Novak Djokovic non è più lo stesso. La sconfitta all’esordio a Indian Wells contro Botic van de Zandschulp non è solo un brutto passo falso, ma l’ennesimo segnale di un declino che ormai non può più essere ignorato. Due uscite di scena all’esordio negli ultimi tre tornei, una sola vittoria dal trionfo agli Australian Open, un killer instinct evaporato. L’ombra del passato si allunga su di lui, mentre il presente si fa sempre più amaro. E il problema, come ha sottolineato Paolo Bertolucci su La Gazzetta dello Sport, non è la preparazione: Djokovic continua ad allenarsi con la meticolosità di sempre, ha persino scelto Andy Murray per cercare nuovi stimoli, ma in partita non trova risposte. “La palla non ha più la stessa rapidità e cade più corta al di là della rete, i movimenti sono più lenti, il proverbiale killer instinct è evaporato e durante gli scambi si moltiplicano gli errori gratuiti”. Insomma, il Djokovic inossidabile, quello che incuteva timore solo a guardarlo dall’altra parte della rete, non esiste più. E ora i rivali non lo temono più come prima, consapevoli che il fuoriclasse serbo non è più un muro invalicabile.

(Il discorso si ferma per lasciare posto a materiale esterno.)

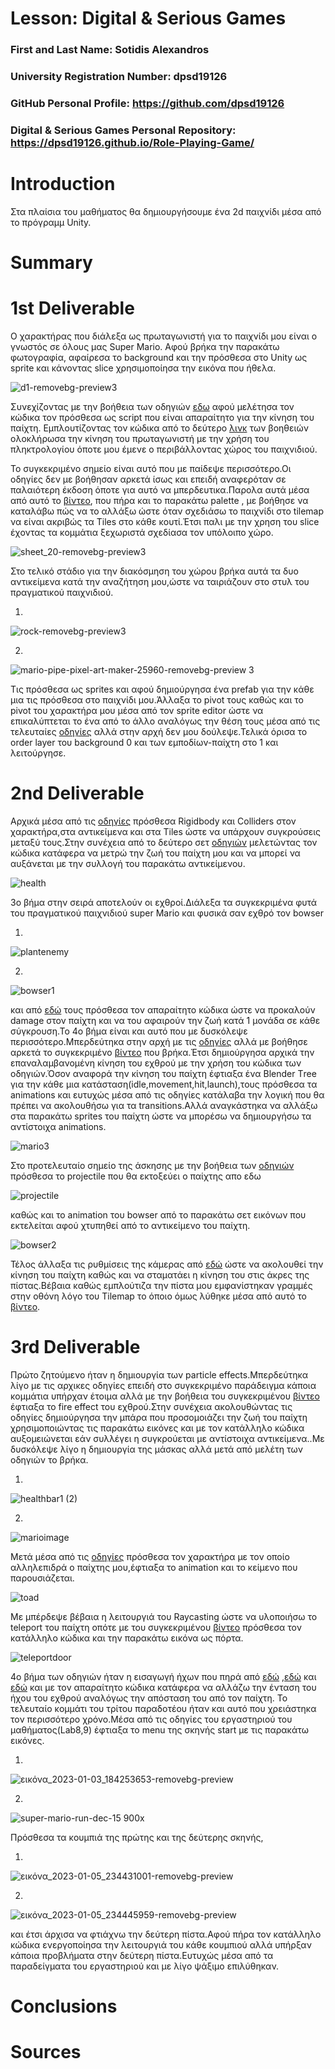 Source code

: # Lesson: Digital & Serious Games

### First and Last Name: Sotidis Alexandros
### University Registration Number: dpsd19126
### GitHub Personal Profile: https://github.com/dpsd19126
### Digital & Serious Games Personal Repository: https://dpsd19126.github.io/Role-Playing-Game/

# Introduction
Στα πλαίσια του μαθήματος θα δημιουργήσουμε ένα 2d παιχνίδι μέσα από το πρόγραμμ Unity.

# Summary


# 1st Deliverable
Ο χαρακτήρας που διάλεξα ως πρωταγωνιστή για το παιχνίδι μου είναι ο γνωστός σε όλους μας Super Mario. Αφού βρήκα την παρακάτω φωτογραφία, αφαίρεσα το background και την πρόσθεσα στο  Unity ως sprite και κάνοντας slice χρησιμοποίησα την εικόνα που ήθελα. 

![d1-removebg-preview3](https://user-images.githubusercontent.com/100956044/201169382-4a35e862-7134-44ef-8120-ad1e5eb1abbb.png)
 
Συνεχίζοντας με την βοήθεια των οδηγιών [εδω](https://learn.unity.com/tutorial/main-character-and-first-script?uv=2020.3&projectId=5c6166dbedbc2a0021b1bc7c#5cda9cf1edbc2a0968fb8617) αφού μελέτησα τον κώδικα τον πρόσθεσα ως script που είναι απαραίτητο για την κίνηση του παίχτη.
Εμπλουτίζοντας  τον κώδικα από το δεύτερο [λινκ](https://learn.unity.com/tutorial/character-controller-and-keyboard-input?uv=2020.3&projectId=5c6166dbedbc2a0021b1bc7c#) των βοηθειών ολοκλήρωσα την κίνηση του πρωταγωνιστή με την χρήση του πληκτρολογίου όποτε  μου έμενε ο περιβάλλοντας χώρος του παιχνιδιού.
 
Το συγκεκριμένο σημείο είναι αυτό που με παίδεψε περισσότερο.Οι οδηγίες δεν με βοήθησαν αρκετά ίσως και επειδή αναφερόταν σε παλαιότερη έκδοση όποτε για αυτό να μπερδευτικα.Παρολα αυτά μέσα από αυτό το [βίντεο](https://www.youtube.com/watch?v=DTp5zi8_u1U&t=7s), που πήρα και το παρακάτω  palette , με βοήθησε να καταλάβω πώς να το αλλάξω ώστε όταν σχεδιάσω το παιχνίδι στο tilemap να είναι ακριβώς τα Τiles στο κάθε κουτί.Έτσι παλι με την χρηση του slice έχοντας τα κομμάτια ξεχωριστά σχεδίασα τον υπόλοιπο χώρο.

![sheet_20-removebg-preview3](https://user-images.githubusercontent.com/100956044/201177661-5d0c8078-3f8d-4786-b7de-36872c88aef6.png)

Στο τελικό στάδιο για την διακόσμηση του χώρου βρήκα αυτά τα δυο αντικείμενα κατά την αναζήτηση μου,ώστε να ταιριάζουν στο στυλ του πραγματικού παιχνιδιού.





1)
![rock-removebg-preview3](https://user-images.githubusercontent.com/100956044/201179035-851c865d-faea-4456-8d9b-463085248349.png)







2)
![mario-pipe-pixel-art-maker-25960-removebg-preview 3](https://user-images.githubusercontent.com/100956044/201179057-22161d6f-b1ea-4e96-8a19-a9e3ab9b4002.png)

Τις πρόσθεσα ως sprites και αφού δημιούργησα ένα prefab για την κάθε μια τις πρόσθεσα στο παιχνίδι μου.Άλλαξα το pivot τους καθώς και το pivot του χαρακτήρα μου μέσα από τον sprite editor ώστε να επικαλύπτεται το ένα από το άλλο αναλόγως την θέση τους μέσα από τις τελευταίες [οδηγίες](https://learn.unity.com/tutorial/decorating-the-world?uv=2020.3&projectId=5c6166dbedbc2a0021b1bc7c#5ce2878aedbc2a0704649373) αλλά στην αρχή δεν μου δούλεψε.Τελικά όρισα το order layer του background 0 και των εμποδίων-παίχτη στο 1 και λειτούργησε.







# 2nd Deliverable
Αρχικά μέσα από τις [οδηγίες](https://learn.unity.com/tutorial/world-interactions-blocking-movement?uv=2020.3&projectId=5c6166dbedbc2a0021b1bc7c#) πρόσθεσα Rigidbody και Colliders στον χαρακτήρα,στα αντικείμενα και στα Τiles ώστε να υπάρχουν συγκρούσεις μεταξύ τους.Στην συνέχεια από το δεύτερο σετ  [οδηγιών](https://learn.unity.com/tutorial/world-interactions-collectibles?uv=2020.3&projectId=5c6166dbedbc2a0021b1bc7c#) μελετώντας τον κώδικα κατάφερα να μετρώ την ζωή του παίχτη μου και  να  μπορεί να αυξάνεται με την συλλογή του παρακάτω αντικείμενου.



![health](https://user-images.githubusercontent.com/100956044/207704774-267610e8-976b-43e9-b156-643431b7b67e.png)


3ο βήμα στην σειρά αποτελούν οι εχθροί.Διάλεξα τα συγκεκριμένα φυτά του πραγματικού παιχνιδιού super Mario και φυσικά σαν εχθρό τον bowser


1)
![plantenemy](https://user-images.githubusercontent.com/100956044/207706755-3a7505be-1e0c-4402-96ca-d8d8621024d9.png)


2)
![bowser1](https://user-images.githubusercontent.com/100956044/207706704-c7f18a93-2105-44e8-9555-916703bfe14e.png)


και από [εδώ](https://learn.unity.com/tutorial/world-interactions-damage-zones-and-enemies?uv=2020.3&projectId=5c6166dbedbc2a0021b1bc7c#) τους πρόσθεσα τον απαραίτητο κώδικα ώστε να προκαλούν damage στον παίχτη και να του αφαιρούν την ζωή κατά 1 μονάδα  σε κάθε σύγκρουση.Το 4ο βήμα είναι και αυτό που με δυσκόλεψε περισσότερο.Μπερδεύτηκα στην αρχή με τις [οδηγίες](https://learn.unity.com/tutorial/sprite-animation?uv=2020.3&projectId=5c6166dbedbc2a0021b1bc7c#) αλλά με βοήθησε αρκετά το συγκεκριμένο [βίντεο](https://www.youtube.com/watch?v=whzomFgjT50&t=1003s) που βρήκα.Έτσι δημιούργησα αρχικά την επαναλαμβανομένη κίνηση του εχθρού με την χρήση του κώδικα των οδηγιών.Όσον αναφορά την κίνηση του παίχτη έφτιαξα ένα Βlender Τree για την κάθε μια κατάσταση(idle,movement,hit,launch),τους πρόσθεσα τα animations  και ευτυχώς μέσα από τις οδηγίες κατάλαβα την λογική που θα πρέπει να ακολουθήσω για τα transitions.Αλλά αναγκάστηκα να αλλάξω στα παρακάτω sprites του παίχτη ώστε να μπορέσω να δημιουργήσω τα αντίστοιχα animations.



![mario3](https://user-images.githubusercontent.com/100956044/207711395-0e671937-1382-482b-9053-1176e0c88cfb.png)




Στο προτελευταίο σημείο της άσκησης με  την βοήθεια των [οδηγιών](https://learn.unity.com/tutorial/world-interactions-projectile?uv=2020.3&projectId=5c6166dbedbc2a0021b1bc7c#) πρόσθεσα το projectile που θα εκτοξεύει ο παίχτης απο εδω



![projectile](https://user-images.githubusercontent.com/100956044/207714237-af1f3e92-81e6-4cda-b49b-a257bb4cc6aa.png)





καθώς και το animation του bowser από το παρακάτω σετ  εικόνων που εκτελείται αφού χτυπηθεί από το αντικείμενο του παίχτη.
 


![bowser2](https://user-images.githubusercontent.com/100956044/207711455-acbc45b2-835a-4b39-81fa-468971ab5e94.png)









Τέλος άλλαξα τις ρυθμίσεις της κάμερας από [εδώ](https://learn.unity.com/tutorial/camera-cinemachine?uv=2020.3&projectId=5c6166dbedbc2a0021b1bc7c#) ώστε να ακολουθεί την κίνηση του παίχτη καθώς  και να σταματάει η κίνηση του στις άκρες της πίστας.Βέβαια καθώς εμπλούτιζα την πίστα μου εμφανίστηκαν γραμμές στην οθόνη λόγο του Τilemap το όποιο όμως λύθηκε μέσα από αυτό το [βίντεο](https://www.youtube.com/watch?v=Wf98KrAyB2I).



# 3rd Deliverable 
Πρώτο ζητούμενο ήταν η δημιουργία των particle effects.Μπερδεύτηκα λίγο με τις αρχικες οδηγίες επειδή στο συγκεκριμένο παράδειγμα κάποια κομμάτια υπήρχαν έτοιμα αλλά με την βοήθεια του συγκεκριμένου [βίντεο](https://www.youtube.com/watch?v=G_FrfopzGmY) έφτιαξα το fire effect του εχθρού.Στην συνέχεια ακολουθώντας τις οδηγίες δημιούργησα την μπάρα που προσομοιάζει την ζωή του παίχτη χρησιμοποιώντας τις παρακάτω εικόνες και με τον κατάλληλο κώδικα αυξομειώνεται εάν συλλέγει η συγκρούεται με  αντίστοιχα αντικείμενα..Με δυσκόλεψε λίγο η δημιουργία της μάσκας αλλά μετά από μελέτη των οδηγιών το βρήκα.

1)
![healthbar1 (2)](https://user-images.githubusercontent.com/100956044/211923279-41143948-d562-4aa0-ab4c-047b971497cc.png)








2)
![marioimage](https://user-images.githubusercontent.com/100956044/211923319-9d212059-cf59-4243-86dd-06fc33dd8926.png)


Μετά μέσα από τις [οδηγίες](https://learn.unity.com/tutorial/world-interactions-dialogue-raycast?uv=2020.3&projectId=5c6166dbedbc2a0021b1bc7c#5c7f8528edbc2a002053b3c1) πρόσθεσα τον χαρακτήρα με τον οποίο αλληλεπιδρά ο παίχτης μου,έφτιαξα το animation και το κείμενο που παρουσιάζεται.




![toad](https://user-images.githubusercontent.com/100956044/211925400-220ebb62-480d-4ea5-a030-ab42c5b28ee3.png)


Με μπέρδεψε βέβαια η λειτουργιά του Raycasting ώστε να υλοποιήσω το teleport του παίχτη οπότε με του συγκεκριμένου [βίντεο](https://www.youtube.com/watch?v=0JXVT28KCIg) πρόσθεσα τον κατάλληλο κώδικα και την παρακάτω εικόνα ως πόρτα.



![teleportdoor](https://user-images.githubusercontent.com/100956044/211926653-d379b420-b23a-4a95-925c-99ad5f24c137.png)


4ο βήμα των οδηγιών ήταν η εισαγωγή ήχων που πηρά από [εδώ](https://freesound.org) ,[εδώ](https://soundbible.com) και [εδώ](https://www.pacdv.com/sounds/people_sounds.html) και με τον απαραίτητο κώδικα κατάφερα να αλλάζω την ένταση  του ήχου του εχθρού αναλόγως την απόσταση του από τον παίχτη.
Το τελευταίο κομμάτι του τρίτου παραδοτέου ήταν και αυτό που χρειάστηκα τον περισσότερο χρόνο.Μέσα από τις οδηγίες  του εργαστηριού του μαθήματος(Lab8,9) έφτιαξα το  menu της σκηνής start με τις παρακάτω εικόνες.




1)
![εικόνα_2023-01-03_184253653-removebg-preview](https://user-images.githubusercontent.com/100956044/211930268-46e497f0-590f-46d2-8c6d-c813f3ab1364.png)








2)
![super-mario-run-dec-15 900x](https://user-images.githubusercontent.com/100956044/211930383-3d0071ce-1690-4ed2-8605-8509db5407dd.jpg)





Πρόσθεσα τα κουμπιά της πρώτης και της δεύτερης σκηνής, 






1)
![εικόνα_2023-01-05_234431001-removebg-preview](https://user-images.githubusercontent.com/100956044/211930677-8830c9e9-b538-4c44-bb7c-4d44f04caaf4.png)









2)
![εικόνα_2023-01-05_234445959-removebg-preview](https://user-images.githubusercontent.com/100956044/211930705-8b57c8f5-ddf6-4492-bc29-5767675bab33.png)





και έτσι άρχισα να φτιάχνω την δεύτερη πίστα.Αφού πήρα τον κατάλληλο κώδικα ενεργοποίησα την λειτουργιά του κάθε κουμπιού αλλά υπήρξαν κάποια προβλήματα στην δεύτερη πίστα.Ευτυχώς μέσα από τα παραδείγματα του εργαστηριού και με λίγο ψάξιμο επιλύθηκαν.


# Conclusions


# Sources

Il tema più delicato è proprio questo: Djokovic ha ancora nelle corde qualche lampo di classe, ma può garantirsi la continuità necessaria per vincere? A Melbourne, contro Alcaraz, ha mostrato il suo miglior tennis, ma il problema è un altro: può ancora reggere un torneo intero? Per Bertolucci il dubbio è legittimo: "La domanda è se a queste prestazioni potrà dare continuità o se invece si tratterà di imprese estemporanee, spalmate su un turno o due ma non su tutto il torneo". Il Djokovic versione maratoneta, quello capace di inanellare cinque ore di scambi senza calare di intensità, sta lasciando spazio a un campione che fatica a mantenere il livello per tutta la durata di un evento. A complicare il tutto, c’è un paradosso: per ritrovare ritmo e brillantezza servirebbe giocare il più possibile, ma le sconfitte premature non aiutano. Un loop che rischia di ingabbiare Djokovic proprio in questo tratto finale della carriera. Adesso il serbo si trova davanti a un bivio: provare a giocare il Masters1000 di Miami per cercare un immediato riscatto o prendersi una pausa strategica, per riequilibrare mente e corpo in vista di Roland Garros e Wimbledon?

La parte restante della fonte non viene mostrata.